Sunday, August 27, 2006

The "One Book" Bandwagon

I've never been above jumping on a blogosphere bandwagon (such as Friday Cat Blogging) when it coincides with my interests, and the current one going around is an interesting one. I don't know who started it, but I picked it up over at Is America Burning?

And, like everyone else, I complain because there are so many books to choose from, books that I've loved, books that I've hated, books that have changed my life. Nevertheless, here are the ones who made the final cut. Today. Ask me the same questions tomorrow and I might have completely different answers.

One book that changed your life
On the Road by Jack Kerouac
It was the early 60s when I first picked up On the Road, and it led to several stretches of time spent bumming around the country, abusing a variety of substances and living in communes. It changed my life, all right, but probably not for the better. If I hadn't read it, maybe I'd have stayed in college, majored in pre-law, become a Naval officer, married a liquor heiress, joined the astronaut corps and earned a Nobel Prize for Literature...
Naaah...

One book you have read more than once
1984 by George Orwell
Regular readers of this blog know how much I like this book, dystopian fiction at its very best, and an amazingly prescient prediction of the kind of society we're slipping into.
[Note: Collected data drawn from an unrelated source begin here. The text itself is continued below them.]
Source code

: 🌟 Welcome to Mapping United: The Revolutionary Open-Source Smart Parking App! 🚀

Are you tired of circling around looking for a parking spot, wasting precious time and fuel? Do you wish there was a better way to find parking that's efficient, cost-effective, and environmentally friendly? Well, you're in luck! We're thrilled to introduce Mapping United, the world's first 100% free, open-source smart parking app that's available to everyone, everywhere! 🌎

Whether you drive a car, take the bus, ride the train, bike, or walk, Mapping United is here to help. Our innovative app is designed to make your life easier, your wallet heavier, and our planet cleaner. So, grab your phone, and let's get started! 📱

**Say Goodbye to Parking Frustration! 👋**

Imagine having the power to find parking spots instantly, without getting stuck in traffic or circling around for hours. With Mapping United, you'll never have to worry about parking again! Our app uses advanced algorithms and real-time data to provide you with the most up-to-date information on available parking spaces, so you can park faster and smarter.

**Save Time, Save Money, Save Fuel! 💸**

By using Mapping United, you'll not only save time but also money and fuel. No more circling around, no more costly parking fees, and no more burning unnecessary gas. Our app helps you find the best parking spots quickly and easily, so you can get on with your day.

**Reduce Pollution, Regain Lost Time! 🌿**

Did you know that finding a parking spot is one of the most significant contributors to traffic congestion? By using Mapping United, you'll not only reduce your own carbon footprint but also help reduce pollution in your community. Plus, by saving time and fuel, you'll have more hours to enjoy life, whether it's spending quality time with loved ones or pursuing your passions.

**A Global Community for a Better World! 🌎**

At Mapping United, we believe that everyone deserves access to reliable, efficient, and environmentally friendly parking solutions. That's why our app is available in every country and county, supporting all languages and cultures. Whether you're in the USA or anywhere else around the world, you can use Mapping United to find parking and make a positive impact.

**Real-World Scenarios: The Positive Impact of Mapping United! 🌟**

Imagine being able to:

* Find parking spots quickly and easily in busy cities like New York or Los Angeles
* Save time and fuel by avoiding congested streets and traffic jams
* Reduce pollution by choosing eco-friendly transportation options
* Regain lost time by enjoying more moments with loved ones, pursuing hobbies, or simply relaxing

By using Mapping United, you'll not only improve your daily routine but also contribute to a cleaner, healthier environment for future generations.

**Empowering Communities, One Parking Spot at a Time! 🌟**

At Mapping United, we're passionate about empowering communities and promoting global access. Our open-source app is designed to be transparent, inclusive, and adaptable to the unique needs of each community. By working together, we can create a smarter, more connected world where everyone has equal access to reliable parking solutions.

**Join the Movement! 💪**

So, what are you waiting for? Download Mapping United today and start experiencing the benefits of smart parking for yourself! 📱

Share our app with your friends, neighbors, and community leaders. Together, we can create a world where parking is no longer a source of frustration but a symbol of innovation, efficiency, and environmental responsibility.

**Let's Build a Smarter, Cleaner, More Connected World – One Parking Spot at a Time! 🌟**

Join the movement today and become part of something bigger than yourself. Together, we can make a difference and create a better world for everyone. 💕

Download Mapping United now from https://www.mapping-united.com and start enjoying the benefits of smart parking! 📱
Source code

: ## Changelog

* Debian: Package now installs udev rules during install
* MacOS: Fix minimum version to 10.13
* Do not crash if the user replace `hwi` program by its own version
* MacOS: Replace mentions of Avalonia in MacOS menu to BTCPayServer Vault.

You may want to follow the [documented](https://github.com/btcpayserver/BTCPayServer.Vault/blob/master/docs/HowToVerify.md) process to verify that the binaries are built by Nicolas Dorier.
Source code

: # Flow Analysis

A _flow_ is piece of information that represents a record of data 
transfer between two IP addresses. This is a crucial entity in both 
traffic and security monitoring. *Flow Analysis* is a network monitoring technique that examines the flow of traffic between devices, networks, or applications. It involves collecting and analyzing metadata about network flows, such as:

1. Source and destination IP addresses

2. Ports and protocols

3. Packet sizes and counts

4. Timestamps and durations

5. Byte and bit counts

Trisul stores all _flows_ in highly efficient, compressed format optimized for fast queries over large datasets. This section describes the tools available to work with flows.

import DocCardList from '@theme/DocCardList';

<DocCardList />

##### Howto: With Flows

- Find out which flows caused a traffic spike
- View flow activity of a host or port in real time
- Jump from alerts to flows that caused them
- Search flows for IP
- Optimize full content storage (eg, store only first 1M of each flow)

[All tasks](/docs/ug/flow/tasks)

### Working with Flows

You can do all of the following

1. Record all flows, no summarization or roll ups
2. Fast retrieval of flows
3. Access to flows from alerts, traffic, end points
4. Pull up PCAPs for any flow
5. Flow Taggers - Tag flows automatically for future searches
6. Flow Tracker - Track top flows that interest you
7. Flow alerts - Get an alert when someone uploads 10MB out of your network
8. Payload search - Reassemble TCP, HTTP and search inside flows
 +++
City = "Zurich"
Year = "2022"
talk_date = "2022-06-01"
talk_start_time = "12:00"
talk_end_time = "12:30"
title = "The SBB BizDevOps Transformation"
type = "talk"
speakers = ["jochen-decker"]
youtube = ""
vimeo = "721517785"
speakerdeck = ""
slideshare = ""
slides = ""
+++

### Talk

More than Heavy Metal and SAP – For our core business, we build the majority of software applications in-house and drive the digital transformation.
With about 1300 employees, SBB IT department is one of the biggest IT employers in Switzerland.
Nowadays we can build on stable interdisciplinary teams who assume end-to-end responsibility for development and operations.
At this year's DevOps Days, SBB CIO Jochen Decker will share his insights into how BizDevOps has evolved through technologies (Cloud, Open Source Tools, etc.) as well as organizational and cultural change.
I reread it every couple of years and never fail to find something new in it. Maybe because we are becoming more and more like Oceana every day.

One book you would want on a desert island
Devlin's Boatbuilding: How to Build Any Boat the Stitch-and-Glue Way by Samuel Devlin
I figure the only way off that fucking island is to build your own boat. Otherwise I'd go totally insane.

One book that made you laugh
Miles Walker You're Dead by Linda Jaivan
A wacked-out post-modern look at Australia on the eve of the millennium. On New Years Eve, artist Miles Walker is preparing to have himself blown up for his art because his friends have convinced him that dying young would be a good career move for him. Absolutely hilarious.

One book that made you cry
Tortilla Curtain by TC Boyle.
A relentless examination of the same themes found in John Steinbeck's Grapes of Wrath, updated for a new generation of migrant workers in California.

One book you wish had never been written
The Protocols of the Elders of Zion by Anonymous.
From their first appearance at the start of the 20th Century, the completely fraudulent protocols have whipped up fanatic hatred for Jews. But thanks to Henry Ford (yes, that Henry Ford), who pushed this ugly propaganda onto an easily-duped American public, a virulent strain of Anti-Semitism effectively blocked most efforts to do something -- anything -- to save the European Jews who were being systematically exterminated by the Nazis.

One book you are currently reading
Around the World on a Bicycle by Thomas Stevens
In 1884 Englishman Thomas Stevens set out from San Francisco on a high-wheel "penny farthing" bicycle on a ride around the world. Fascinating descriptions of places and people that he encountered along the way, and an amazing glimpse into how much has changed in the world in a little over 100 years.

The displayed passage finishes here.